▶ Problem details:
Filter the listing below down to the lines containing the word "next".

Given records Block Start

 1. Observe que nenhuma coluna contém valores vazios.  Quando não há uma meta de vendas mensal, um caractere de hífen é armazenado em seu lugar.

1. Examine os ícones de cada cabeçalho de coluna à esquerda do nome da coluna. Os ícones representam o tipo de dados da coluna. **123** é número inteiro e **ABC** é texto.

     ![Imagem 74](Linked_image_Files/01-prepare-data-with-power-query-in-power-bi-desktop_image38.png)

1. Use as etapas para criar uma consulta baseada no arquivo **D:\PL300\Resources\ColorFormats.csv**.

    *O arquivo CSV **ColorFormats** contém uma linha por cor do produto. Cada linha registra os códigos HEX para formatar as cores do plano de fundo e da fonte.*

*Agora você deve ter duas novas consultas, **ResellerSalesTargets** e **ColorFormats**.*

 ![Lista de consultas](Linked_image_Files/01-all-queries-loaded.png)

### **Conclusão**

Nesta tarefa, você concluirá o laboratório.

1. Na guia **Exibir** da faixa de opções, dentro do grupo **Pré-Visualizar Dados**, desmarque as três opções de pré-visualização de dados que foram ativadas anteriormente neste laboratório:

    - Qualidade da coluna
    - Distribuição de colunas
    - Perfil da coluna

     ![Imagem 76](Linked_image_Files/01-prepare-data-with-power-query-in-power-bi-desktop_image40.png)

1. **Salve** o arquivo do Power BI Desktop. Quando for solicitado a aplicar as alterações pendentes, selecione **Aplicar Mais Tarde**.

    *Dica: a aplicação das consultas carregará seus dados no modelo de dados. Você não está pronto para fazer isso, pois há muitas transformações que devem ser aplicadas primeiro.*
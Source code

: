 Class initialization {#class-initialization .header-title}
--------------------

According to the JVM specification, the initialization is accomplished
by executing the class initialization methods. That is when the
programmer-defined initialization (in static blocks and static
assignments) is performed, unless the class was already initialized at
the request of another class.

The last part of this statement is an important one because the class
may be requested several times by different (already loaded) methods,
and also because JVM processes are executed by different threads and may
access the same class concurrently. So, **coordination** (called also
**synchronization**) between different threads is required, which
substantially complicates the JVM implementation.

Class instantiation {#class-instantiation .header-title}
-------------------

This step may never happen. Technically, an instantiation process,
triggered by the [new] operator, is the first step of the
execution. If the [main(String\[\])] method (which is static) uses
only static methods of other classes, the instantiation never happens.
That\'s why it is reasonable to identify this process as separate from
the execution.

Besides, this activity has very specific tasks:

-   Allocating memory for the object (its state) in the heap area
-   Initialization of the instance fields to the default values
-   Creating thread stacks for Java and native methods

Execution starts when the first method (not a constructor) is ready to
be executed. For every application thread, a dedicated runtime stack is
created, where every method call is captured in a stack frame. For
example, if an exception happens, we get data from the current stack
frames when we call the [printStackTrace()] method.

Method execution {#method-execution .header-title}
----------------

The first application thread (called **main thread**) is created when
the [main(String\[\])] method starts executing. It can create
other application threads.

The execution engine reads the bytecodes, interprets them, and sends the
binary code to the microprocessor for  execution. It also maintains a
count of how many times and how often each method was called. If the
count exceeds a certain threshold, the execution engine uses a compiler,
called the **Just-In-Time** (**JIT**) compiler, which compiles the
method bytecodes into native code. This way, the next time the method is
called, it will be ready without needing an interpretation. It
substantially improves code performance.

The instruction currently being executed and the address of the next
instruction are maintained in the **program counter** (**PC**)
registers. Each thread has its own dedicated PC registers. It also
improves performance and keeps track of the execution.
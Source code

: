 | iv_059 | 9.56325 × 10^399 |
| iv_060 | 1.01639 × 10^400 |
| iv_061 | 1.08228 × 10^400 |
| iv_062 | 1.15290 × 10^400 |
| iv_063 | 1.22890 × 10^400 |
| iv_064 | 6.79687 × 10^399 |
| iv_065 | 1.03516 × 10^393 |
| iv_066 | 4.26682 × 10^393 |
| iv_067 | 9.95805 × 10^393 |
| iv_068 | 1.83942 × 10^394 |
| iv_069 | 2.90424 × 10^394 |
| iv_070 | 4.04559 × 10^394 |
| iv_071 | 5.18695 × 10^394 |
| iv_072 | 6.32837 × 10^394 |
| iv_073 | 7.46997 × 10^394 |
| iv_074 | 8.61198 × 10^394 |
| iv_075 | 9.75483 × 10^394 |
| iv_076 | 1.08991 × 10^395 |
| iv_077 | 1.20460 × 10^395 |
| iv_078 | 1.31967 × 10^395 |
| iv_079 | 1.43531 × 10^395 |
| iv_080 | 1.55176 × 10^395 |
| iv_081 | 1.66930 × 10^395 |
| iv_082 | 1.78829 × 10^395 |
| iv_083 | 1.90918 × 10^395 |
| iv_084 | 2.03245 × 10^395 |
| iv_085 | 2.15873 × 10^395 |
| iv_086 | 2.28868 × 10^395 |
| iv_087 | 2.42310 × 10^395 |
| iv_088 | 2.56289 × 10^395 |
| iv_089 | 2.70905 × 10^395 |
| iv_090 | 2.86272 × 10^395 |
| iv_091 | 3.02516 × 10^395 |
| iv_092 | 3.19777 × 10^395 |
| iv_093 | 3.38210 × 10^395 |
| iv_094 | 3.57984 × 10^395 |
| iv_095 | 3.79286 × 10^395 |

Given records Block End

▶ Task answer:
method bytecodes into native code. This way, the next time the method is
The instruction currently being executed and the address of the next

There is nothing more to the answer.